C++ property-based testing

There are several C++ test frameworks for property-based testing, and a clear winner has yet to emerge. Here we will be using the RapidCheck framework, which comes pre-installed on your user sessions of the practicals platform.

To demonstrate how RapidCheck works, we will reimplement a few classical linear algebra primitives using std::vector<float>, hopefully getting some appreciation of all the work that is saved when we use a linear algebra library like Armadillo instead of rolling our own code along the way.

A first example

Let’s start with a simple vector sum implementation:

#include <stdlib.h>
#include <vector>

std::vector<float> vector_sum(const std::vector<float>& vec,
                              const std::vector<float>& vec2) {
    std::vector<float> output;
    for (size_t i = 0; i < vec.size(); ++i) {
        output.push_back(vec.at(i) + vec2.at(i));
    }
    return output;
}

We can write a property-based test for it using RapidCheck as follows:

#include <rapidcheck.h>

int main() {
    rc::check(
        "vector_sum sums vectors",
        [](const std::vector<float>& vec, const std::vector<float> &vec2) {
            std::vector<float> result = vector_sum(vec, vec2);
            for (size_t i = 0; i < result.size(); ++i) {
                RC_ASSERT(result[i] == vec[i] + vec2[i]);
            }
        }
    );
}

If the syntax used for the second parameter of the rc::check function surprises you, click this text to learn more about it.

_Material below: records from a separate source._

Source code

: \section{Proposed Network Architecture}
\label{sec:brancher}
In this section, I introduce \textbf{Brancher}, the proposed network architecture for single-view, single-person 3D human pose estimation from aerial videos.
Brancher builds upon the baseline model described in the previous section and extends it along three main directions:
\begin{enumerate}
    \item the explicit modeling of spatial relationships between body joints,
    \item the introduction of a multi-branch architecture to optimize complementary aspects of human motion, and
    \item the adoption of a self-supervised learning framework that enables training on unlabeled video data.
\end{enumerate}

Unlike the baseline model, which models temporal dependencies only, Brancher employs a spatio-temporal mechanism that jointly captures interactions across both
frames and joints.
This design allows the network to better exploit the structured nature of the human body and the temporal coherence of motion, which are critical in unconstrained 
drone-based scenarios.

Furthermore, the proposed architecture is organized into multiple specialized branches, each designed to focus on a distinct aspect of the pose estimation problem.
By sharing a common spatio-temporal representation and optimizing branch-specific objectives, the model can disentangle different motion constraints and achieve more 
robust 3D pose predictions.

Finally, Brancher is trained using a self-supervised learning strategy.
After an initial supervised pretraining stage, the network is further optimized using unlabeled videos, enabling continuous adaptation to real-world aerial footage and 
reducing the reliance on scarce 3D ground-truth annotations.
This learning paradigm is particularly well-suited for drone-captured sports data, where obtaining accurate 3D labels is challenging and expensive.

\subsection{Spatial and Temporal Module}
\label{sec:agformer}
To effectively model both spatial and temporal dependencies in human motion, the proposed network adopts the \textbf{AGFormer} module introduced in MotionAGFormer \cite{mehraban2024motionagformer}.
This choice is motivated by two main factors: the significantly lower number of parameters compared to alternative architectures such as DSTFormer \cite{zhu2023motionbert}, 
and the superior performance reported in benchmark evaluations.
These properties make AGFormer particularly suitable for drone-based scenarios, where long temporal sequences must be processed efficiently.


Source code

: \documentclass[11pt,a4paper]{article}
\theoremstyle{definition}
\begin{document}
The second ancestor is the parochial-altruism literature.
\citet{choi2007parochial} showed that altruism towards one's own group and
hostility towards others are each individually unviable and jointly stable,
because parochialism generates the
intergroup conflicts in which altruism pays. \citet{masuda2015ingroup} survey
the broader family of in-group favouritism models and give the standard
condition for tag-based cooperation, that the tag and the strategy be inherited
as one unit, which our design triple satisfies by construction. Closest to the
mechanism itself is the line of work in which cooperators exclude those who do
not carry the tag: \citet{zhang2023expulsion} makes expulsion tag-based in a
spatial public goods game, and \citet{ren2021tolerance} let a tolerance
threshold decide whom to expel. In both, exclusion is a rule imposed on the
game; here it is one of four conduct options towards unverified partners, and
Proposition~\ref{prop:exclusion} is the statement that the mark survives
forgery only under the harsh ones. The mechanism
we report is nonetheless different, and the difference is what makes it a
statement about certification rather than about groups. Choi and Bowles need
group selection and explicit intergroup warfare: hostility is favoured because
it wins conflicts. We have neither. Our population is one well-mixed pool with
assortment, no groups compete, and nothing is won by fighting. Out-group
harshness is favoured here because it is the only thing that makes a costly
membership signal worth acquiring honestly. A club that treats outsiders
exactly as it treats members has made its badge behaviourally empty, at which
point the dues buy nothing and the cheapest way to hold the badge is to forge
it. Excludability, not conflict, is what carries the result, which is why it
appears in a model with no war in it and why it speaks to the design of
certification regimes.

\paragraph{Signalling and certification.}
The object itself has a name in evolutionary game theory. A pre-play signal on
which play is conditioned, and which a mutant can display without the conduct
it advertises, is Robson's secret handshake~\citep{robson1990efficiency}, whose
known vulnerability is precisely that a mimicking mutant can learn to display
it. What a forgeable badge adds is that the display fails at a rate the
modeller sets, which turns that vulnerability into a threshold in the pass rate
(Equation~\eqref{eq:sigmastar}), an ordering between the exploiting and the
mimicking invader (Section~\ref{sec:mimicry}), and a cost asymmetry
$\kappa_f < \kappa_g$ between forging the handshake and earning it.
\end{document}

This is a lambda expression, a shorthand to quickly define a function that is available since version 2011 of the C++ standard. In this particular case, you could have achieved the same result by defining a separate function like this…
void vector_sum_sums_vectors(const std::vector<float>& vec,
                             const std::vector<float>& vec2) {
    std::vector<float> result = vector_sum(vec, vec2);
    for (size_t i = 0; i < result.size(); ++i) {
        RC_ASSERT(result[i] == vec[i] + vec2[i]);
    }
}

int main() {
    rc::check("vector_sum sums vectors", vector_sum_sums_vectors);
}
…but when using frameworks like RapidCheck that rely on you defining a lot of single-use functions, it is nicer to be able to define them right at the only point where they are being used, rather than produce spaghetti code where the reader must constantly jump from one place of the code to the other in order to understand what’s going on.

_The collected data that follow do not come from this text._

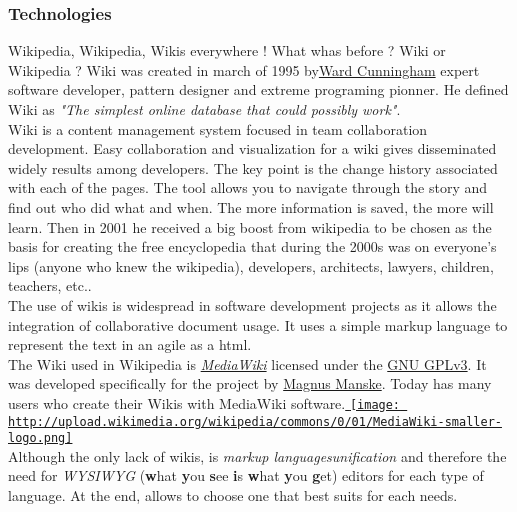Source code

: \subsubsection{ Technologies} Wikipedia, Wikipedia, Wikis everywhere ! What whas before ? Wiki or Wikipedia ? Wiki was created in march of 1995 by\nolinebreak\href{http://c2.com/~ward/}{Ward Cunningham} expert software developer, pattern designer and extreme programing pionner. He defined Wiki as \textit{"The simplest online database that could possibly work"}.
\\ Wiki is a content management system focused in team collaboration development. Easy collaboration and visualization for a wiki gives disseminated widely results among developers. The key point is the change history associated with each of the pages. The tool allows you to navigate through the story and find out who did what and when. The more information is saved, the more will learn. Then in 2001 he received a big boost from wikipedia to be chosen as the basis for creating the free encyclopedia that during the 2000s was on everyone's lips (anyone who knew the wikipedia), developers, architects, lawyers, children, teachers, etc..
\\ The use of wikis is widespread in software development projects as it allows the integration of collaborative document usage. It uses a simple markup language to represent the text in an agile as a html.
\\ The Wiki used in Wikipedia is \textit{\href{http://www.mediawiki.org/wiki/MediaWiki}{MediaWiki}} licensed under the \href{http://www.gnu.org/licenses/gpl.html}{GNU GPLv3}. It was developed specifically for the project by \href{http://magnusmanske.de/}{Magnus Manske}. Today has many users who create their Wikis with MediaWiki software.\href{http://upload.wikimedia.org/wikipedia/commons/0/01/MediaWiki-smaller-logo.png}{
\texttt{[image: http://upload.wikimedia.org/wikipedia/commons/0/01/MediaWiki-smaller-logo.png]}}
\\ Although the only lack of wikis, is \textit{markup languages​​ unification} and therefore the need for \textit{WYSIWYG} (\textbf{w}hat \textbf{y}ou \textbf{s}ee \textbf{i}s \textbf{w}hat \textbf{y}ou \textbf{g}et) editors for each type of language. At the end, allows to choose one that best suits for each needs.

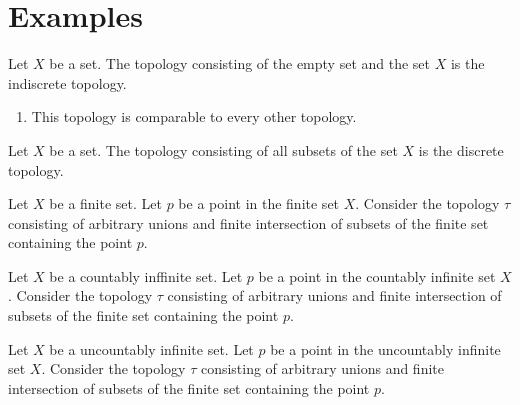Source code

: \section{Examples}

\begin{example}
    \label{example-indiscrete}
    Let $X$ be a set.
    The topology consisting of the empty set and the set $X$ is the indiscrete topology.
\end{example}

\begin{remark}
    \label{remarks-indiscrete}
    \begin{enumerate}
        \item This topology is comparable to every other topology.
    \end{enumerate}
\end{remark}

\begin{example}
    \label{example-discrete}
    Let $X$ be a set.
    The topology consisting of all subsets of the set $X$ is the discrete topology.
\end{example}

\begin{example}
    \label{example-finite-particular-point}
    Let $X$ be a finite set.
    Let $p$ be a point in the finite set $X$.
    Consider the topology $\tau$ consisting of arbitrary unions and finite intersection of subsets of the finite set containing 
    the point $p$.
\end{example}

\begin{example}
    \label{example-countably-infinite-particular-point}
    Let $X$ be a countably inffinite set.
    Let $p$ be a point in the countably infinite set $X$.
    Consider the topology $\tau$ consisting of arbitrary unions and finite intersection of subsets of the finite set containing 
    the point $p$.
\end{example}

\begin{example}
    \label{example-uncountably-infinite-particular-point}
    Let $X$ be a uncountably infinite set.
    Let $p$ be a point in the uncountably infinite set $X$.
    Consider the topology $\tau$ consisting of arbitrary unions and finite intersection of subsets of the finite set containing 
    the point $p$.
\end{example}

In any case, if we compile and run the test defined above, it fails:

$ make -j$(nproc) && ./sum.bin
Using configuration: seed=15308558600823943072

- vector_sum sums vectors
Falsifiable after 5 tests and 6 shrinks

std::tuple<std::vector<float>, std::vector<float>>:
([0], [])

Exception thrown with message:
vector::_M_range_check: __n (which is 0) >= this->size() (which is 0)
Some of your RapidCheck properties had failures. To reproduce these, run with:
RC_PARAMS="reproduce=BchdlNGdvJ3XzVXbgMXdtNHI2V2Y09mczB6rcFH8sLH1g+KXxBP7yRNovyV

What this error message tells us, in a fairly roundabout way, is that if our test is passed one single-element std::vector and one empty std::vector, an exception is thrown because an std::vector is indexed outside of its useful range.

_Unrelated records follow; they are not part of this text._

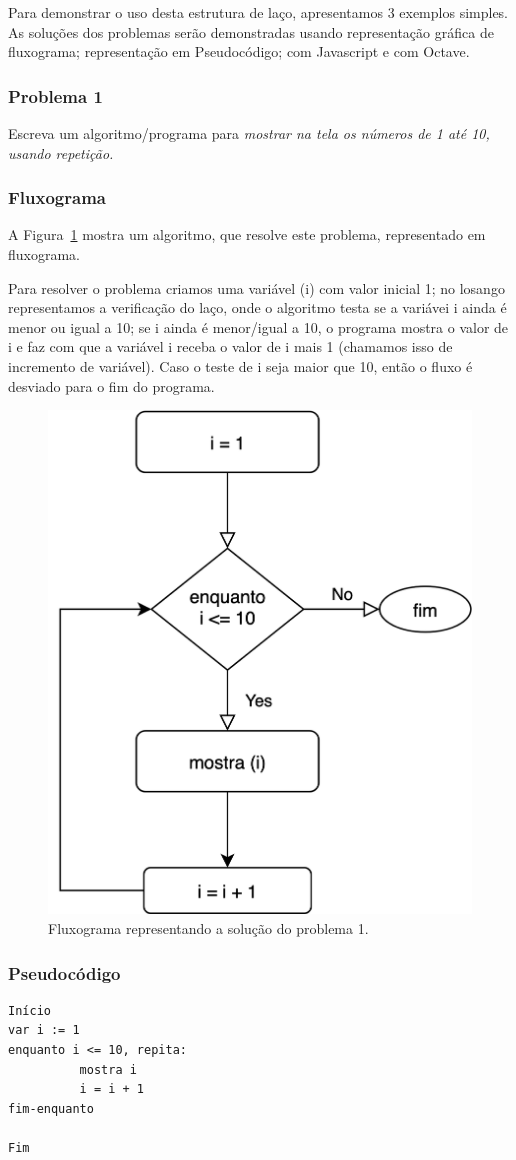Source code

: Para demonstrar o uso desta estrutura de laço, apresentamos 3 exemplos simples. As soluções dos problemas serão demonstradas usando representação gráfica de fluxograma;  representação em Pseudocódigo; com Javascript e com Octave. 

\subsubsection{Problema 1}
Escreva um algoritmo/programa para \emph{mostrar na tela os números de 1 até 10, usando repetição.}

\subsubsection{Fluxograma}
A Figura~\ref{fig:problema1} mostra um algoritmo, que resolve este problema, representado em fluxograma. 

Para resolver o problema criamos uma variável (i) com valor inicial 1; no losango representamos a verificação do laço, onde o algoritmo testa se a variávei i ainda é menor ou igual a 10; se i ainda é menor/igual a 10, o programa mostra o valor de i e faz com que a variável i receba o valor de i mais 1 (chamamos isso de incremento de variável). Caso o teste de i seja maior que 10, então o fluxo é desviado para o fim do programa.

\begin{figure}[h]
  \begin{center}
    \includegraphics[width=0.5\linewidth]{img/problema1.png}
    \caption{Fluxograma representando a solução do problema 1.}
    \label{fig:problema1}
  \end{center}
\end{figure}

\subsubsection{Pseudocódigo}
\begin{verbatim}
Início
var i := 1
enquanto i <= 10, repita:
          mostra i
          i = i + 1
fim-enquanto

Fim
\end{verbatim}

If you cannot guess where that’s coming from, you could locate the point of failure using a debugger like GDB or by adding printouts at strategic places of the code. Whichever way you go, what you will eventually figure out is that the problem lies inside of the vector_sum() function:

std::vector<float> vector_sum(const std::vector<float>& vec,
                              const std::vector<float>& vec2) {
    std::vector<float> output;
    // ERROR: This loop has vec.size() iterations...
    for (size_t i = 0; i < vec.size(); ++i) {
        // ...then it tries to index both vec and vec2 with the corresponding
        // values of i. But what if vec2 has less elements then vec?
        output.push_back(vec.at(i) + vec2.at(i));
    }
    return output;
}

Basically, as currently written, the code assumes that the two input vectors, vec and vec2, have the same dimensionality, which may not be the case.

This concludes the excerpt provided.